Upregulation of BRCA1 and BRCA2 in Human Alcoholic Hepatitis and Nonalcoholic Steatohepatitis

Abstract

Introduction: Breast cancer 1 early onset (BRCA1) and breast cancer 2 early onset (BRCA2) genes are important DNA repair genes involved in maintenance of genome stability. BRCA1 and BRCA2 gene mutations play a role in the breast cancer pathogenesis, as well as increase risk of ovarian, fallopian tube, prostate, and pancreatic tumors, and malignant melanoma.
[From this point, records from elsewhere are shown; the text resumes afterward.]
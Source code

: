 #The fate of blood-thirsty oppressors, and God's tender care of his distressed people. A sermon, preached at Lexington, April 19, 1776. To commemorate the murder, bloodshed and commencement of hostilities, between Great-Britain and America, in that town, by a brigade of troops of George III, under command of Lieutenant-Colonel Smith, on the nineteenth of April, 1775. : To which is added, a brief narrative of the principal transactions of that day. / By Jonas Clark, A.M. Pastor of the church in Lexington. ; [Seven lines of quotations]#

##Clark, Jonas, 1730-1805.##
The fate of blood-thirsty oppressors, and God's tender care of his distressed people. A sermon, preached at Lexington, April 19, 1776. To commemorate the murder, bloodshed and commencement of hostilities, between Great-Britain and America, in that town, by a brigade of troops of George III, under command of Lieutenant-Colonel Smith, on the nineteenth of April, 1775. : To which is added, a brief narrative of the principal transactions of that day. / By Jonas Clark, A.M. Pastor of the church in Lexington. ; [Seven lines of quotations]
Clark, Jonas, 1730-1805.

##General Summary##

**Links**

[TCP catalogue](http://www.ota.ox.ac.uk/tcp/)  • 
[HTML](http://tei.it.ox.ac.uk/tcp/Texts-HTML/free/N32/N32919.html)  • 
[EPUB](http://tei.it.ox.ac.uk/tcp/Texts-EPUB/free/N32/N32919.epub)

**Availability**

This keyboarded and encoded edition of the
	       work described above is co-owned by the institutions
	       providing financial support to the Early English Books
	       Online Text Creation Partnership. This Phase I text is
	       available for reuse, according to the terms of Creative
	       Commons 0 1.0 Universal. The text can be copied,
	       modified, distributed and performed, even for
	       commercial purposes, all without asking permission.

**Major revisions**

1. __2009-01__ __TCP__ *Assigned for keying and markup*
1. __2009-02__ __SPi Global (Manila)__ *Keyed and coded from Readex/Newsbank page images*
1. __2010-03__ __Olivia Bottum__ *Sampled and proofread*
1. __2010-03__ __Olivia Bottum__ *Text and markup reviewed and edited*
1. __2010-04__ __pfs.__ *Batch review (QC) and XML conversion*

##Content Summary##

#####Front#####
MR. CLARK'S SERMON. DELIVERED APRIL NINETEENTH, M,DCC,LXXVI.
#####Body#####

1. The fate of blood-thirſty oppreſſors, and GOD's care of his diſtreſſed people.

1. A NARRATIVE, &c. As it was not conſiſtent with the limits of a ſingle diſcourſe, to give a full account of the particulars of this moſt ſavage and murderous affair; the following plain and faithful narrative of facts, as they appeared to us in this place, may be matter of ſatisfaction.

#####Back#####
The changes of BRCA1 and BRCA2 gene expression pathways are examined in the present study of human alcoholic hepatitis (AH) and nonalcoholic steatohepatitis (NASH), especially where cell cycle arrest is involved. Method and results: RNA-sequencing (RNA-seq) in human archived formalin-fixed, paraffin-embedded (FFPE) liver tissues of AH patients showed a 12-fold upregulation of BRCA1 and 7-fold upregulation of BRCA2. Real-time PCR confirmed the increased transcript expression of BRCA1 (25-fold up) in liver tissue of AH patients. Expression of BRCA2 was 7-fold up. Immunohistochemical staining of BRCA1 and BRCA2 demonstrated that BRCA1 expression was increased in the cytoplasm of hepatocytes in AH patients (180% compared to control, P < .001). BRCA2 expression was also increased (226%, P < .001). The changes of BRCA1 and BRCA2 expression in NASH patients were 179% (P < .001) and 182% (P < .001), respectively. Furthermore, the increase of BRCA2 expression was a significant difference between AH and NASH (226% vs 182%, P < .001). Conclusion: The present data showed for the first time the upregulation of BRCA1 and BRCA2 in liver tissues from both AH and NASH patients. This suggested that BRCA1 and BRCA2 play an important role in the pathogenesis in AH and NASH, especially in the regeneration and inhibition due to cell cycle arrest.